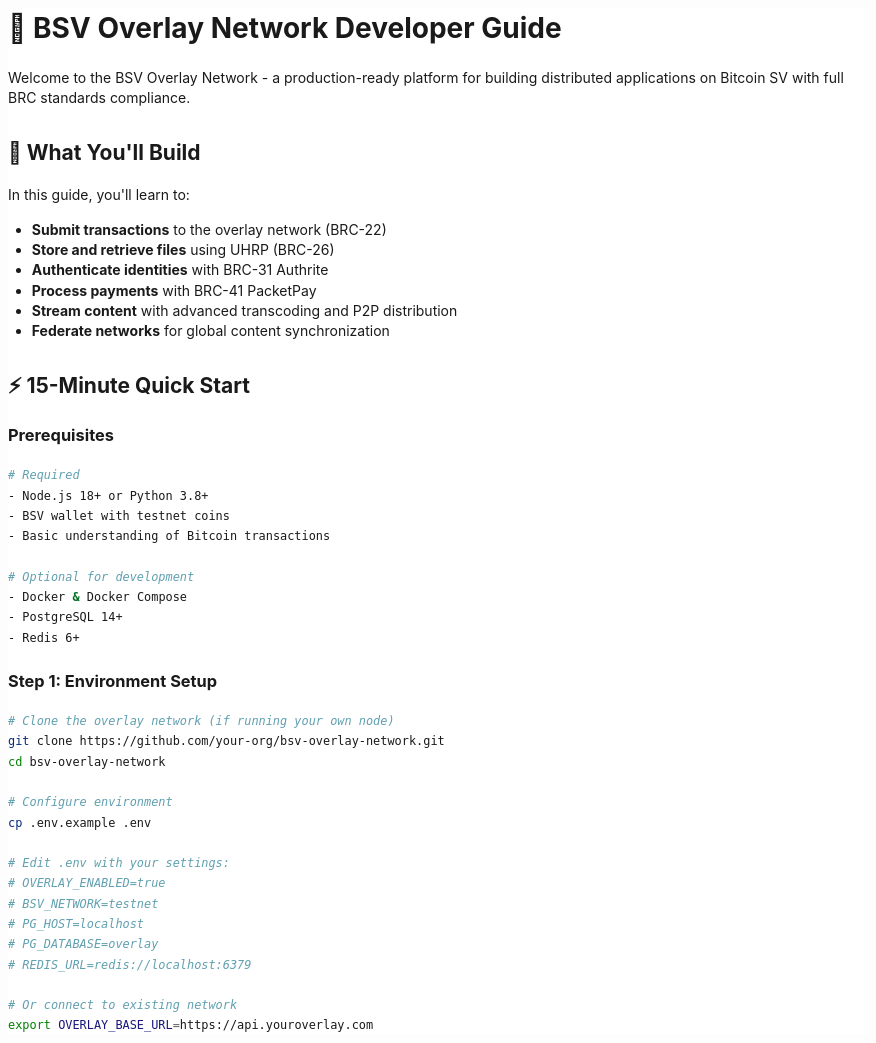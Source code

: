 # 🚀 BSV Overlay Network Developer Guide

Welcome to the BSV Overlay Network - a production-ready platform for building distributed applications on Bitcoin SV with full BRC standards compliance.

## 🎯 What You'll Build

In this guide, you'll learn to:
- **Submit transactions** to the overlay network (BRC-22)
- **Store and retrieve files** using UHRP (BRC-26)
- **Authenticate identities** with BRC-31 Authrite
- **Process payments** with BRC-41 PacketPay
- **Stream content** with advanced transcoding and P2P distribution
- **Federate networks** for global content synchronization

## ⚡ 15-Minute Quick Start

### Prerequisites

```bash
# Required
- Node.js 18+ or Python 3.8+
- BSV wallet with testnet coins
- Basic understanding of Bitcoin transactions

# Optional for development
- Docker & Docker Compose
- PostgreSQL 14+
- Redis 6+
```

### Step 1: Environment Setup

```bash
# Clone the overlay network (if running your own node)
git clone https://github.com/your-org/bsv-overlay-network.git
cd bsv-overlay-network

# Configure environment
cp .env.example .env

# Edit .env with your settings:
# OVERLAY_ENABLED=true
# BSV_NETWORK=testnet
# PG_HOST=localhost
# PG_DATABASE=overlay
# REDIS_URL=redis://localhost:6379

# Or connect to existing network
export OVERLAY_BASE_URL=https://api.youroverlay.com
```
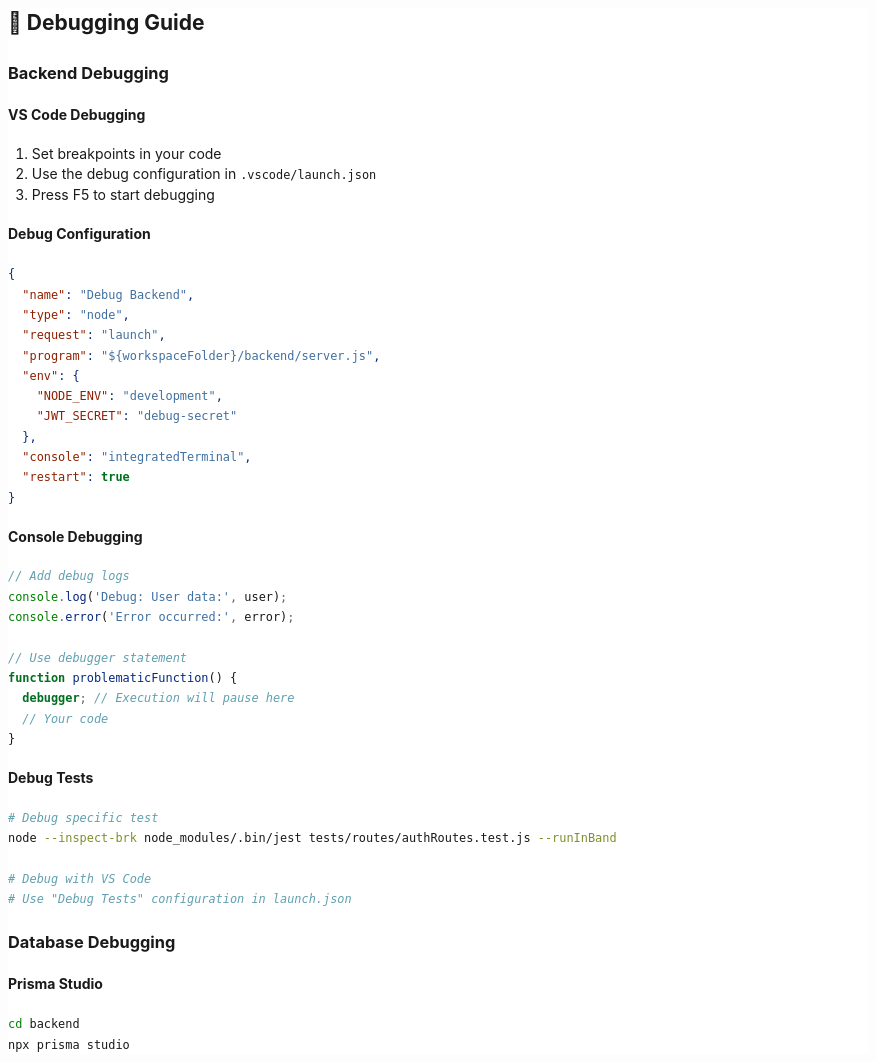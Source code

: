 ## 🐛 Debugging Guide

### Backend Debugging

#### VS Code Debugging
1. Set breakpoints in your code
2. Use the debug configuration in `.vscode/launch.json`
3. Press F5 to start debugging

#### Debug Configuration
```json
{
  "name": "Debug Backend",
  "type": "node",
  "request": "launch",
  "program": "${workspaceFolder}/backend/server.js",
  "env": {
    "NODE_ENV": "development",
    "JWT_SECRET": "debug-secret"
  },
  "console": "integratedTerminal",
  "restart": true
}
```

#### Console Debugging
```javascript
// Add debug logs
console.log('Debug: User data:', user);
console.error('Error occurred:', error);

// Use debugger statement
function problematicFunction() {
  debugger; // Execution will pause here
  // Your code
}
```

#### Debug Tests
```bash
# Debug specific test
node --inspect-brk node_modules/.bin/jest tests/routes/authRoutes.test.js --runInBand

# Debug with VS Code
# Use "Debug Tests" configuration in launch.json
```

### Database Debugging

#### Prisma Studio
```bash
cd backend
npx prisma studio
```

Exercise goal ▸
The lines needed run from the first line of the records through the line containing "In this guide, you'll", both included. Restate them word for word, without pictures.

Reply ▸
Source code

: # 🚀 BSV Overlay Network Developer Guide

Welcome to the BSV Overlay Network - a production-ready platform for building distributed applications on Bitcoin SV with full BRC standards compliance.

## 🎯 What You'll Build

In this guide, you'll learn to:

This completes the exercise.